The best CX is a product of more than just marketing.

Any brand with a sophisticated digital presence will agree that customer experience (CX) is critical. But in practice, CX is difficult to master. Maintaining consistency across channels, ensuring quality support services, and incorporating new technologies to stay on trend with consumer habits is a monumental task. So it begs the question: who in an organisation is ultimately responsible for ensuring a quality customer experience? The easy answer is the chief marketing officer, tasked with coordinating marketing efforts targeted directly at the consumer. And I would agree that the CMO drives the CX strategy. But the best CX is a product of the entire company working together with a customer-centric approach.

Who ‘owns’ CX?

Customer experience can’t be owned by any one person. In the same way that marketing and sales are most affective when they join forces, customer experience should be a collective effort. After all, the most effective marketing in the world won’t matter if customers can’t complete their purchase because payment processing systems aren’t functioning correctly. And salespeople can’t expect to be successful if designers create an unintuitive product. Therefore CX is a sales issue, an IT issue, a marketing issue, and so on.

Brands should think about CX as an extension of their company mantra.

Every business division needs to understand the brand’s CX strategy and view their own division’s operations as part of the bigger picture. All consumer touch points should enhance customer experience in some form. This is why CX doesn’t end with marketing. Brands should develop an end-to-end CX strategy that accounts for all areas of the business, not just those explicitly client-facing.

No owners, only leaders

While customer experience should be the result of a complete brand strategy, decisions still have to be made, and someone has to make them. While not the CX owner, the chief marketing officer acts as the CX gatekeeper. Marketing is often the first touch point for consumer interaction with a brand, so CMOs still hold the keys to customer experience. CMOs should work hand-in-hand with the director of sales, as these two positions hold the most control over a brand’s CX strategy and are ultimately responsible for its direction. But CX still comes down to a collective effort from the whole company.

Aligning company and customer values

The best customer experience is a reflection of consumer values, not company goals. Many brands develop an ideal ecommerce journey map to improve profitability, but don’t take time to consider that journey from the customer’s perspective. Brands need to use available consumer data to construct a journey map that fits their audience’s needs and habits. Marketing leads the way in this customer experience mapping, but IT may play a role in data collection.

While the audience should be at the center of CX, company values also play a role. Everyone in the company, from board members to interns, are responsible for ensuring that company values are implemented on a day-to-day basis.

A customer’s experience should be indicative of the kind of treatment a company wants to extend to customers.

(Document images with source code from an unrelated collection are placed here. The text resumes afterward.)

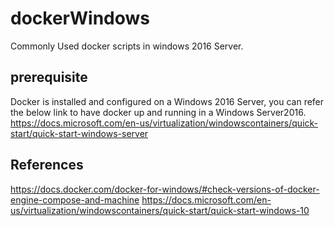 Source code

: # dockerWindows
Commonly Used docker scripts in windows 2016 Server.

prerequisite
------------
Docker is installed and configured on a Windows 2016 Server, you can refer the below link to have docker up and running in a Windows Server2016.
https://docs.microsoft.com/en-us/virtualization/windowscontainers/quick-start/quick-start-windows-server

References
----------
https://docs.docker.com/docker-for-windows/#check-versions-of-docker-engine-compose-and-machine
https://docs.microsoft.com/en-us/virtualization/windowscontainers/quick-start/quick-start-windows-10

When developing a CX strategy, decision makers should consider how they want consumers to perceive their company—and make sure that’s communicated throughout the organisation.

Social listening and feedback

Evaluating a brand’s customer experience should be a continual process that goes beyond monitoring product reviews on Amazon. Brands need to employ more sophisticated social listening and consumer feedback mechanisms to truly measure brand perception in the marketplace. Brands need to know where they’re falling short and then take substantive steps to close those gaps.

No brand likes to read negative comments and reviews about themselves. However, those consumers are providing extremely valuable information about where CX is falling short, giving a company an opportunity to remedy mistakes. It’s actually more difficult to evaluate what customers like so as to provide more of a good thing.

Either way, the important thing is that brands monitor feedback, take it on board and interact with it—not ignore it. Showing customers you value their perspective is a key component of an effective CX strategy. Customer service plays a big role in this aspect of CX.

Leveraging technology

Technology is a major component of CX that deserves to be considered more carefully by CX strategists, who should bring IT to the table early in the strategy process. Taking a technology-based approach to CX can not only enhance a brand’s CX strategy, but also position a company as a leader in the digital marketplace.

CX aspects like website design, easy-to-use payment mechanisms, order management and delivery confirmation all have a tremendous impact on overall customer experience. This is why it’s so important for brands to partner with the right ecommerce system provider to leverage technology in the most effective way possible. Every piece of the customer journey impacts the overall experience, and it’s up to all company leaders and business segments to develop a CX that ensures profitable customer relationships.